Deel 1. De gans.

Gisteren (06/06) was het Coachcafé in Leuven. Een mooi initiatief onder leiding van Anne-Marie Walgering en Peter Plusquin. Ik mocht er mijn verhaal over natuurcoaching met de Koraalwaaier brengen. Het oude mystieke Meerdalwoud, in Oud-Heverlee,  werd gekozen als onze ‘place to be’.

Ter voorbereiding vertrok ik al in de namiddag. Met het zalige warme weer, samen met Rudy, het woud gaan verkennen. We lieten hiervoor het geurende lindebloesemende Gent even achter ons.

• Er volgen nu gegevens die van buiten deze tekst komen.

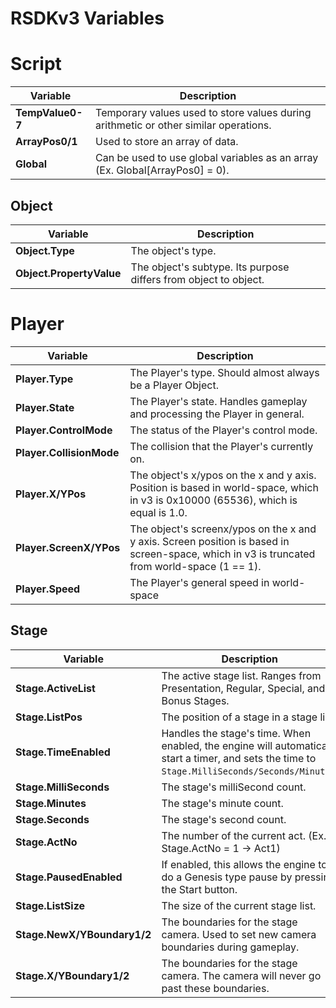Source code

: # RSDKv3 Variables

# Script
| Variable                                           | Description                                                                          |
| -------------------------------------------------- | ------------------------------------------------------------------------------------ |
| **TempValue0-7**                                   | Temporary values used to store values during arithmetic or other similar operations. |
| **ArrayPos0/1**                                    | Used to store an array of data.                                                      |
| **Global**                                         | Can be used to use global variables as an array (Ex. Global[ArrayPos0] = 0).         |

## Object
| Variable                                           | Description                                                                          |
| -------------------------------------------------- | ------------------------------------------------------------------------------------ |
| **Object.Type**                                    | The object's type.                                                                   |
| **Object.PropertyValue**                           | The object's subtype. Its purpose differs from object to object.                     |

# Player
| Variable                                           | Description                                                                                                                                  |
| -------------------------------------------------- | -------------------------------------------------------------------------------------------------------------------------------------------- |
| **Player.Type**                                    | The Player's type. Should almost always be a Player Object.                                                                                  |
| **Player.State**                                   | The Player's state. Handles gameplay and processing the Player in general.                                                                   |
| **Player.ControlMode**                             | The status of the Player's control mode.                                                                                                     |
| **Player.CollisionMode**                           | The collision that the Player's currently on.                                                                                                |
| **Player.X/YPos**                                  | The object's x/ypos on the x and y axis. Position is based in world-space, which in v3 is 0x10000 (65536), which is equal is 1.0.            |
| **Player.ScreenX/YPos**                            | The object's screenx/ypos on the x and y axis. Screen position is based in screen-space, which in v3 is truncated from world-space (1 == 1). |
| **Player.Speed**                                   | The Player's general speed in world-space

## Stage
| Variable                                           | Description                                                                                                                              |
| -------------------------------------------------- | ---------------------------------------------------------------------------------------------------------------------------------------- |
| **Stage.ActiveList**                               | The active stage list. Ranges from Presentation, Regular, Special, and Bonus Stages.                                                     |
| **Stage.ListPos**                                  | The position of a stage in a stage list.                                                                                                 |
| **Stage.TimeEnabled**                              | Handles the stage's time. When enabled, the engine will automatically start a timer, and sets the time to `Stage.MilliSeconds/Seconds/Minutes`. |
| **Stage.MilliSeconds**                             | The stage's milliSecond count.                                                                                                           |
| **Stage.Minutes**                                  | The stage's minute count.                                                                                                                |
| **Stage.Seconds**                                  | The stage's second count.                                                                                                                |
| **Stage.ActNo**                                    | The number of the current act. (Ex. Stage.ActNo = 1 -> Act1)                                                                             |
| **Stage.PausedEnabled**                            | If enabled, this allows the engine to do a Genesis type pause by pressing the Start button.                                              |
| **Stage.ListSize**                                 | The size of the current stage list.                                                                                                      |
| **Stage.NewX/YBoundary1/2**                        | The boundaries for the stage camera. Used to set new camera boundaries during gameplay.                                                  |
| **Stage.X/YBoundary1/2**                           | The boundaries for the stage camera. The camera will never go past these boundaries.                                                     |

Eens aangekomen, begaven we ons snel naar het bos. We waren nog maar een paar stappen ver, en werden opgehouden bij de immense vijver. Een trio ganzen met jongen dat er gezellig zat te keuvelen trok onze aandacht. Je kent dat wel, dat luidruchtig, soms gezellig, kwekkend gebabbel van ganzen. Ook al ben ik zo een natuurmens, met ganzen heb ik altijd al een vreemde relatie gehad. Als kind kreeg ik af en toe een beet van een gans. Ik speelde zo graag met hen. We waren toen even groot van gestalte. Het was zo leuk om met hen tikkertje te spelen. Dat was in de periode toen we in de Gers woonden, in het zuiden van Frankrijk. Toen hadden we, als ik me dat goed herinner, wel een honderdtal ganzen rondlopen. Zo een ganzenbeet kan heftig zijn.  Ik blijf nog altijd voorzichtig als ik een groepje kwekkende ganzen tegenkom. En des te meer als ze met jongen zitten. Beschermende heethoofden zijn ze dan soms. Nu ook. De mannelijke gans, een ferme struise waker, hield ons met zijn kleine scherpe ogen in het vizier.  ‘Maak dat je hier snel wegkomt’, maakte hij al blazend ons duidelijk kenbaar. Zijn lange nek zweefde laag heen en weer, en zijn kop, met open bek stak streng vooruit. Je ziet dan zo dat tongetje verschijnen, en vooral ook die scherpe tandjes. Heb je dat ook al opgemerkt? Als kind was ik daar ook al door gefascineerd. Vooral hoe een gans dat blazend geluid produceert. Ik deed de gans dan na. En ‘knap’, zo gebeurde het dan … Maar deze keer niet.  ‘Tuurlijk, ik begrijp je wel’, erkende ik zijn dreigend geblaas en ongeduldig getrappel. ‘Je hoeft niets te vrezen, we willen gewoon even graag voorbijwandelen’, vervolgde ik met welgemeende zachte stem. We moesten er echt wel voorbij en namen een boog. Hiermee lieten we hem met zijn kroost in zijn veilige ruimte. Hij volgde ons nog even en rekte zijn nek zo lang mogelijk uit. Hij blies niet meer. Ik voelde zijn scherpe ogen priemen op mijn rug. Ik keek nog eens om. Hij keek me nog steeds na. Even hadden we contact, in de stilte. Vanop een veilige afstand. We hadden een deal gesloten: we mogen allebei hier zijn, en respecteren elkaars ruimte en territorium. Wat een machtig beest. Het deed me denken aan onze ontmoeting met de eland (zie ons boek Goddelijk Wild). Dat was al een mooie start voor wat er ‘s avonds komen zou.